Amazon SQS Source Connector for Confluent Platform

The Kafka Connect Simple Queue Service (SQS) Source Connector is used to move messages from AWS SQS Queues into Apache Kafka®. It supports both Standard and FIFO queues.

This connector polls an SQS queue, converts SQS messages into Kafka records, and pushes the records into a Kafka topic.

Each SQS message is converted into exactly one Kafka record, with the following structure:

  1. The key encodes the SQS queue name and message ID in a struct. For FIFO queues, it also includes the message group ID.
  2. The value encodes the body of the SQS message and various message attributes in a struct. . See Record Schema section.
  3. Each header encodes the message attributes that may be present in SQS message.

The schema for key, value and headers is described in the section Record Schema.

For standard queues, this connector supports best-effort ordering guarantees. This means that there is a chance records will end up in a different order in Kafka. Also, the connector supports at least once delivery guarantees. This means there is a chance that the connector can introduce duplicate records in Kafka.

For FIFO queues, this connector guarantees records are inserted into Kafka in the order they were inserted in SQS, as long as the destination Kafka topic has exactly 1 partition. If the destination topic has more than 1 partitions, you can write a single message transform to set the partition based on the MessageGroupId field in the key.

Features

The SQS Source connector offers the following features:

  • Atleast Once Delivery: The connector guarantees that messages from SQS are delivered atleast once to the Kafka topic.

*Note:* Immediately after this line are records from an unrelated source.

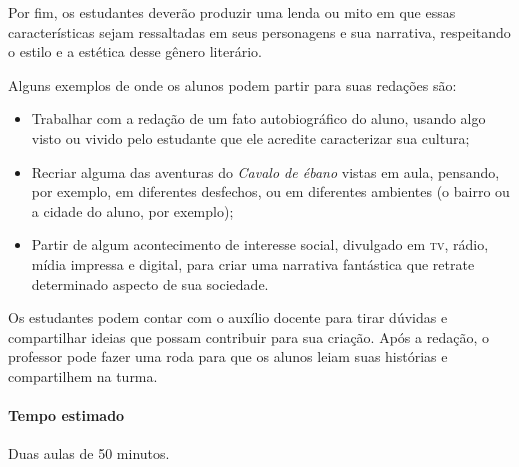 \documentclass[11pt]{extarticle}
\begin{document}
Por fim, os estudantes deverão produzir uma lenda ou mito em que essas características sejam ressaltadas em seus personagens e sua narrativa, respeitando o estilo e a estética desse gênero literário.

Alguns exemplos de onde os alunos podem partir para suas redações são:

\begin{itemize}
\item Trabalhar com a redação de um fato autobiográfico do aluno, usando algo visto ou vivido pelo estudante que ele acredite caracterizar sua cultura;

\item Recriar alguma das aventuras do \textit{Cavalo de ébano} vistas em aula, pensando, por exemplo, em diferentes desfechos, ou em diferentes ambientes (o bairro ou a cidade do aluno, por exemplo);

\item Partir de algum acontecimento de interesse social, divulgado em \textsc{tv}, rádio, mídia impressa e digital, para criar uma narrativa fantástica que retrate determinado aspecto de sua sociedade.
\end{itemize}

Os estudantes podem contar com o auxílio docente para tirar dúvidas e compartilhar ideias que possam contribuir para sua criação. Após a redação, o professor pode fazer uma roda para que os alunos leiam suas histórias e compartilhem na turma.

\paragraph{Tempo estimado} Duas aulas de 50 minutos.
\end{document}
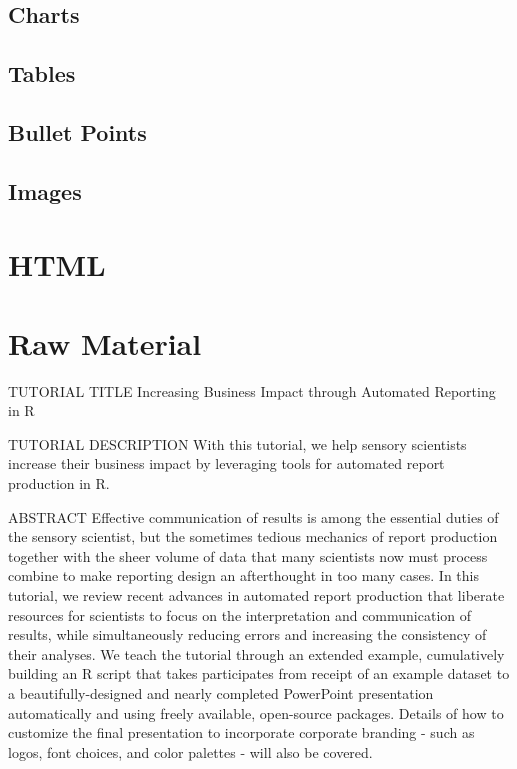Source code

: \documentclass[
]{book}
\begin{document}
\hypertarget{charts}{%
\subsection{Charts}\label{charts}}

\hypertarget{tables}{%
\subsection{Tables}\label{tables}}

\hypertarget{bullet-points}{%
\subsection{Bullet Points}\label{bullet-points}}

\hypertarget{images}{%
\subsection{Images}\label{images}}

\hypertarget{html}{%
\section{HTML}\label{html}}

\hypertarget{raw-material-1}{%
\section{Raw Material}\label{raw-material-1}}

TUTORIAL TITLE
Increasing Business Impact through Automated Reporting in R

TUTORIAL DESCRIPTION
With this tutorial, we help sensory scientists increase their business impact by leveraging tools for automated report production in R.

ABSTRACT
Effective communication of results is among the essential duties of the sensory scientist, but the sometimes tedious mechanics of report production together with the sheer volume of data that many scientists now must process combine to make reporting design an afterthought in too many cases. In this tutorial, we review recent advances in automated report production that liberate resources for scientists to focus on the interpretation and communication of results, while simultaneously reducing errors and increasing the consistency of their analyses. We teach the tutorial through an extended example, cumulatively building an R script that takes participates from receipt of an example dataset to a beautifully-designed and nearly completed PowerPoint presentation automatically and using freely available, open-source packages. Details of how to customize the final presentation to incorporate corporate branding - such as logos, font choices, and color palettes - will also be covered.
\end{document}
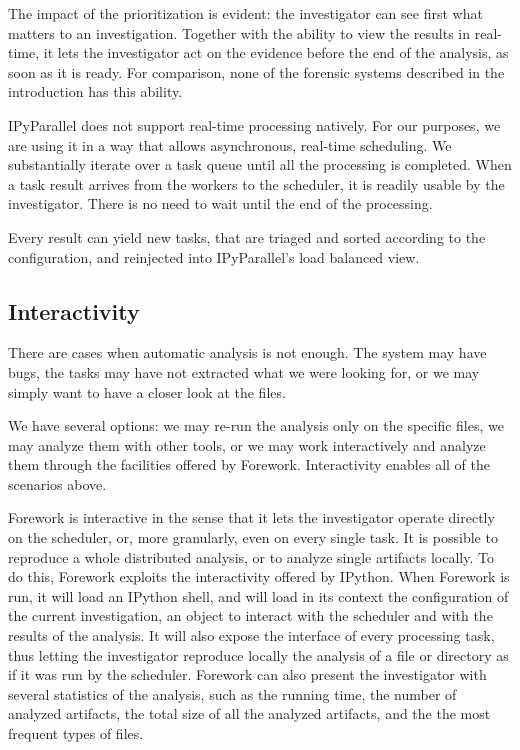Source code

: \documentclass[twoside]{article}
\begin{document}
\begin{multicols}{2}
The impact of the prioritization is evident: the investigator can see first what
matters to an investigation. Together with the ability to view the results
in real-time, it lets the investigator act on the evidence before the end of
the analysis, as soon as it is ready. For comparison, none of the forensic systems
described in the introduction has this ability.

IPyParallel does not support real-time processing natively. For our purposes, we
are using it in a way that allows asynchronous, real-time scheduling.
We substantially iterate over a task queue until all the processing is completed.
When a task result arrives from the workers to the scheduler, it is readily usable
by the investigator. There is no need to wait until the end of the processing.

Every result can yield new tasks, that are triaged and sorted according to the
configuration, and reinjected into IPyParallel's load balanced view.

\subsection*{Interactivity}

There are cases when automatic analysis is not enough. The system may have
bugs, the tasks may have not extracted what we were looking for, or we may
simply want to have a closer look at the files.

We have several options: we may re-run the analysis only on the specific files,
we may analyze them with other tools, or we may work interactively and analyze
them through the facilities offered by Forework. Interactivity enables all of
the scenarios above.

Forework is interactive in the sense that it lets the investigator operate
directly on the scheduler, or, more granularly, even on every single task. It is
possible to reproduce a whole distributed analysis, or to analyze single artifacts
locally. To do this, Forework exploits the interactivity offered by
IPython. When Forework is run, it will load an IPython shell, and will load in its
context the configuration of
the current investigation, an object to interact with the scheduler and with the
results of the analysis. It will also expose the interface of every processing
task, thus letting the investigator reproduce locally the analysis of a file or
directory as if it was run by the scheduler.
Forework can also present the investigator with several statistics of the
analysis, such as the running time, the number of analyzed artifacts, the total
size of all the analyzed artifacts, and the the most frequent types of files.


\end{multicols}
\end{document}

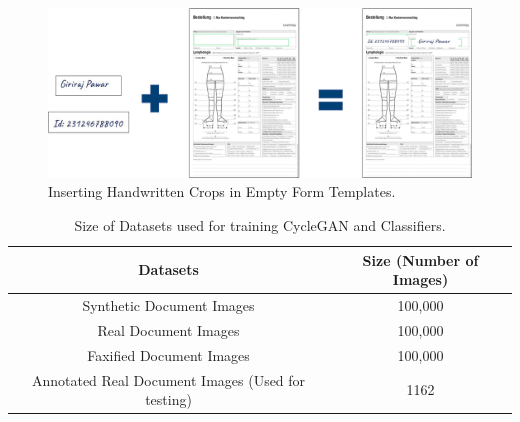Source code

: \begin{figure}[H]
        \begin{center}
	    \includegraphics[scale=0.40]{images/InsertHandwrittenCrops.png}
	    \caption{Inserting Handwritten Crops in Empty Form Templates.}
	    \label{fig:InsertHandwrittenCrops}
	    \end{center}
\end{figure}


\begin{center}
    \begin{table}[H]
    \begin{center}
    \begin{tabular}{||c c||} 
    \hline
    \textbf{Datasets} & \textbf{Size (Number of Images)}\\ [0.5ex] 
    \hline\hline
    Synthetic Document Images & 100,000 \\ 
    \hline
    Real Document Images & 100,000 \\
    \hline
    Faxified Document Images & 100,000 \\
    \hline
    Annotated Real Document Images (Used for testing) & 1162 \\
    \hline
    \end{tabular}
    \end{center}
    \caption{Size of Datasets used for training \ac{CycleGAN} and Classifiers.}
    \label{table:datasets}
    \end{table}
\end{center}

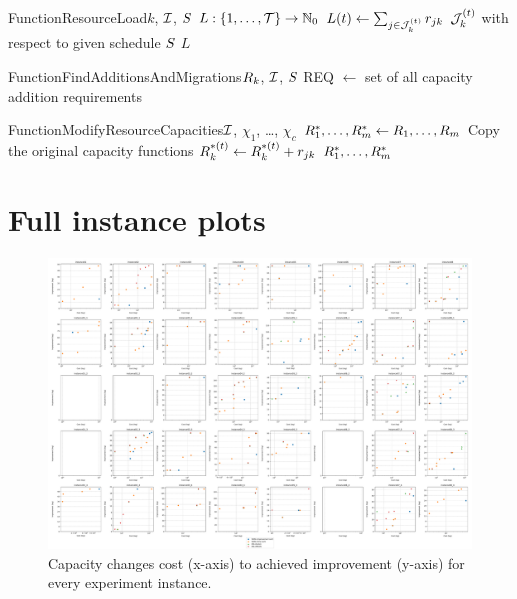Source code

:\begin{alg}{Function}{ResourceLoad}{$k$, $\mathcal{I}$, $S$} \label{alg:resource-load}
\State $L : \{{1}, \dots, {\mathcal{T}}\} \to \mathbb{N}_0$
    \State $L(t) \gets \sum_{j \in \mathcal{J}_{k}^{(t)}} r_{j k}$
        \Comment $\mathcal{J}_{k}^{(t)}$ with respect to given schedule $S$
\EndFor
\State \Return $L$
\end{alg}


\begin{alg}{Function}{FindAdditionsAndMigrations}{$R_{k}$, $\mathcal{I}$, $S$} \label{alg:find-additions-and-migrations}
\State REQ $\gets$ set of all capacity addition requirements
\State 
\end{alg}


\begin{alg}{Function}{ModifyResourceCapacities}{$\mathcal{I}$, $\chi_1$, \dots, $\chi_c$} \label{alg:modify-resource-capacities}
\State $R_{1}^*, \dots, R_{m}^* \gets R_{1}, \dots, R_{m}$
    \Comment Copy the original capacity functions
            \State $\capacity{k}{t}^* \gets \capacity{k}{t}^* + \consumption{j}{k}$
        \EndFor
    \EndFor
\EndFor
\State \Return $R_{1}^*, \ldots, R_{m}^*$
\end{alg}

\section{Full instance plots} \label{sec:attachments/full-instance-plots}

\begin{figure}
    \centering
    \includegraphics[angle=270, width=\textwidth]{img/exp_cost_improv.pdf}
    \caption{
        Capacity changes cost (x-axis) to achieved 
        improvement (y-axis) for every experiment instance.
        }
    \label{fig:exp-full/cost-improv}
\end{figure}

  • Automatic Retries The SQS source connector may experience problems connecting to the SQS endpoint due to network issues or in the rare occasion due to an AWS outage. The connector will automatically retry polling SQS. The property sqs.max.retries controls how many times retries will be attempted.

    The connector internally uses AWS Java SDK. The AWS Java SDK uses an exponential backoff strategy, such that there is an increasing delay between subsequent retries. For more information, refer to Error Retries and Exponential Backoff in |aws|.

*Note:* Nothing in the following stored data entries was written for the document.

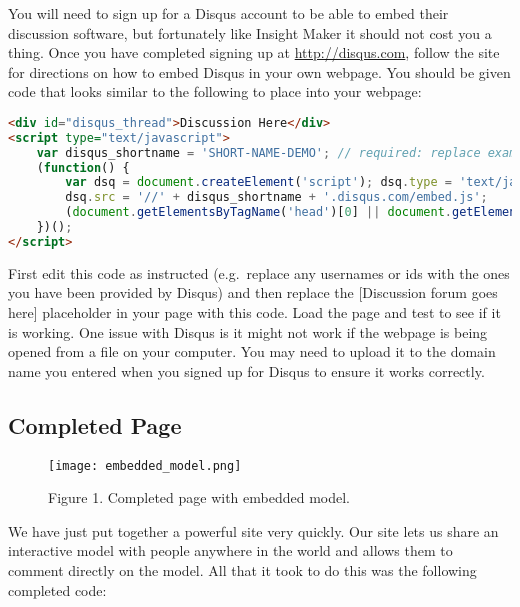 \documentclass[]{memoir}
\let\Oldincludegraphics\includegraphics
\renewcommand{\includegraphics}[1]{\Oldincludegraphics[max size={\textwidth}{\textheight}]{#1}}
\begin{document}
You will need to sign up for a Disqus account to be able to embed their
discussion software, but fortunately like Insight Maker it should not
cost you a thing. Once you have completed signing up at
\url{http://disqus.com}, follow the site for directions on how to embed
Disqus in your own webpage. You should be given code that looks similar
to the following to place into your webpage:

\begin{lstlisting}[language=HTML]
<div id="disqus_thread">Discussion Here</div>
<script type="text/javascript">
    var disqus_shortname = 'SHORT-NAME-DEMO'; // required: replace example with your forum shortname
    (function() {
        var dsq = document.createElement('script'); dsq.type = 'text/javascript'; dsq.async = true;
        dsq.src = '//' + disqus_shortname + '.disqus.com/embed.js';
        (document.getElementsByTagName('head')[0] || document.getElementsByTagName('body')[0]).appendChild(dsq);
    })();
</script>   
\end{lstlisting}

First edit this code as instructed (e.g.~replace any usernames or ids
with the ones you have been provided by Disqus) and then replace the
{[}Discussion forum goes here{]} placeholder in your page with this
code. Load the page and test to see if it is working. One issue with
Disqus is it might not work if the webpage is being opened from a file
on your computer. You may need to upload it to the domain name you
entered when you signed up for Disqus to ensure it works correctly.

\subsection{Completed Page}

\begin{figure}[htbp]
\centering
\texttt{[image: embedded\_model.png]}
\caption{Figure 1. Completed page with embedded model.}
\end{figure}

We have just put together a powerful site very quickly. Our site lets us
share an interactive model with people anywhere in the world and allows
them to comment directly on the model. All that it took to do this was
the following completed code:
\end{document}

  • Supports HTTPS Proxy The connector can connect to SQS using an https proxy server. To configure the proxy, you can set sqs.proxy.url, sqs.proxy.user and sqs.proxy.password in the configuration file.

  • Long Polling This connector uses long polling to retrieve messages from SQS. By default, it will wait up to 20 seconds for a message to be available in SQS. You can change sqs.waittime.seconds to a number between 1s and 20s.

  • Fetch Multiple Messages In every poll cycle, the connector fetches sqs.messages.max number of messages. By default, this value is 10, which is the maximum. This setting works well for most use cases. However, if your message size is exceptionally large, you may want to reduce this to a lower number.

Install the SQS Source Connector

Install the connector using Confluent Hub

Prerequisite
Confluent Hub Client must be installed. This is installed by default with Confluent Enterprise.

Navigate to your Confluent Platform installation directory and run the following command to install the latest (latest) connector version. The connector must be installed on every machine where Connect will run.

confluent-hub install confluentinc/kafka-connect-sqs:latest

You can install a specific version by replacing latest with a version number. For example:

confluent-hub install confluentinc/kafka-connect-sqs:6.0.0

Install the connector manually

Download and extract the ZIP file for your connector and then follow the manual connector installation instructions.

License

You can use this connector for a 30-day trial period without a license key.

After 30 days, this connector is available under a Confluent enterprise license. Confluent issues enterprise license keys to subscribers, along with providing enterprise-level support for Confluent Platform and your connectors. If you are a subscriber, please contact Confluent Support at support@confluent.io for more information.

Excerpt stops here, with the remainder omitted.